Keyword search on "step": report each line of the records that contains it.

___ Provided material

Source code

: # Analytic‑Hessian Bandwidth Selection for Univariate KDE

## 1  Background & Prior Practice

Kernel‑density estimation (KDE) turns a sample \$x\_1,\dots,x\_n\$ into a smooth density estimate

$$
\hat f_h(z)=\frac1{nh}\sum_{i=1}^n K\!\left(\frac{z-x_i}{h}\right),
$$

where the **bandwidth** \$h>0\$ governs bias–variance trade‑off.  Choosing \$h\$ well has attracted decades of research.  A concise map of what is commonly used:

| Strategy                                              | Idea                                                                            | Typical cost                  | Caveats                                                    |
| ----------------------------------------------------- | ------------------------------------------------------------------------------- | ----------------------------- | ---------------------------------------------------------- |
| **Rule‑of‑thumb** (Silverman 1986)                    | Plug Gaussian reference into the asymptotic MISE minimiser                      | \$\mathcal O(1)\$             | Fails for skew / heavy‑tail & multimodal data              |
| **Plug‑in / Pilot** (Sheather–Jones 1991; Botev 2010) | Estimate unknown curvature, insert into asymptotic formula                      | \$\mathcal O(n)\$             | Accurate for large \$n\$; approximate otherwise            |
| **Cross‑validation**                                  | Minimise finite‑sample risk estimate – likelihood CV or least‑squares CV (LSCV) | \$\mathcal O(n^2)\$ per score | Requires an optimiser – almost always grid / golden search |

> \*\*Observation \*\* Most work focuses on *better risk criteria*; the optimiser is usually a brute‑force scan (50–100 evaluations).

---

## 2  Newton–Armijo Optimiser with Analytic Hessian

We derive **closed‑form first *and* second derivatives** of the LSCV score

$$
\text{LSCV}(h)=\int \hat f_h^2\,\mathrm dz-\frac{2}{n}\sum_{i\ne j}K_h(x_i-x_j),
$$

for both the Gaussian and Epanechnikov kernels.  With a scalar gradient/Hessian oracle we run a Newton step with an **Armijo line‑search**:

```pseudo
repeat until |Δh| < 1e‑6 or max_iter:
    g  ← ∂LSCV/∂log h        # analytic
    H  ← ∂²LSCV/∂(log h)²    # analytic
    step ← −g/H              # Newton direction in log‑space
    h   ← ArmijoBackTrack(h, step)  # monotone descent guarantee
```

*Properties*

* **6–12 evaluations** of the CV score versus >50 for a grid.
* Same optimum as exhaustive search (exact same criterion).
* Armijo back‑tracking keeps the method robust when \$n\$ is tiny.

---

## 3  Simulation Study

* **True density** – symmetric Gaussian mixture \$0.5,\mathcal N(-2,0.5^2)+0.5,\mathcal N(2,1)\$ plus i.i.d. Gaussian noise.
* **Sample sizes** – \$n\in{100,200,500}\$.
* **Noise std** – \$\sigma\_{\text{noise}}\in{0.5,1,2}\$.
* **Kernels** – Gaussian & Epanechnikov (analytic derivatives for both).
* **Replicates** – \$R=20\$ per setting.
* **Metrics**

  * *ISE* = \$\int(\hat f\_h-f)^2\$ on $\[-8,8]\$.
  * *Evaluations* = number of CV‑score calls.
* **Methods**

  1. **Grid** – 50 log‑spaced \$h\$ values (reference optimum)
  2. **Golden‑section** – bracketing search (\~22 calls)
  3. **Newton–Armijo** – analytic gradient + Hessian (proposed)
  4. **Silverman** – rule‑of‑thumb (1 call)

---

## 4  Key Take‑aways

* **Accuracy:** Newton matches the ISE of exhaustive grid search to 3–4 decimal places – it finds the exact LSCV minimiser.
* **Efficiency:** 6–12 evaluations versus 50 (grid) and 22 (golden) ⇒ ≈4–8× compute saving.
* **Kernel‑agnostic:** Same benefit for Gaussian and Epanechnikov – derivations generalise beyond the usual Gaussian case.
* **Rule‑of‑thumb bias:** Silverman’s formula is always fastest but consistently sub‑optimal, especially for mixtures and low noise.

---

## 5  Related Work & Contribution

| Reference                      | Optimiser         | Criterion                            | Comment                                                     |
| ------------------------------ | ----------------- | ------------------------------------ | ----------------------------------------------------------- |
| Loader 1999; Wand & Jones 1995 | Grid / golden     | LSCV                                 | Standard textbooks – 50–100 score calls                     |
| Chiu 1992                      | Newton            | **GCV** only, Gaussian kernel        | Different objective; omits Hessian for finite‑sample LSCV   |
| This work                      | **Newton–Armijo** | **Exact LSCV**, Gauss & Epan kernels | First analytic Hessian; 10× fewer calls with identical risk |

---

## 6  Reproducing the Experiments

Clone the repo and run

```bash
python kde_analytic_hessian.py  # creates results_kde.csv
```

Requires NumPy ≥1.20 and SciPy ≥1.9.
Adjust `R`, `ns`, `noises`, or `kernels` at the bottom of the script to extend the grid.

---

______

### [Finished exercise]
for both the Gaussian and Epanechnikov kernels.  With a scalar gradient/Hessian oracle we run a Newton step with an **Armijo line‑search**:
    step ← −g/H              # Newton direction in log‑space
    h   ← ArmijoBackTrack(h, step)  # monotone descent guarantee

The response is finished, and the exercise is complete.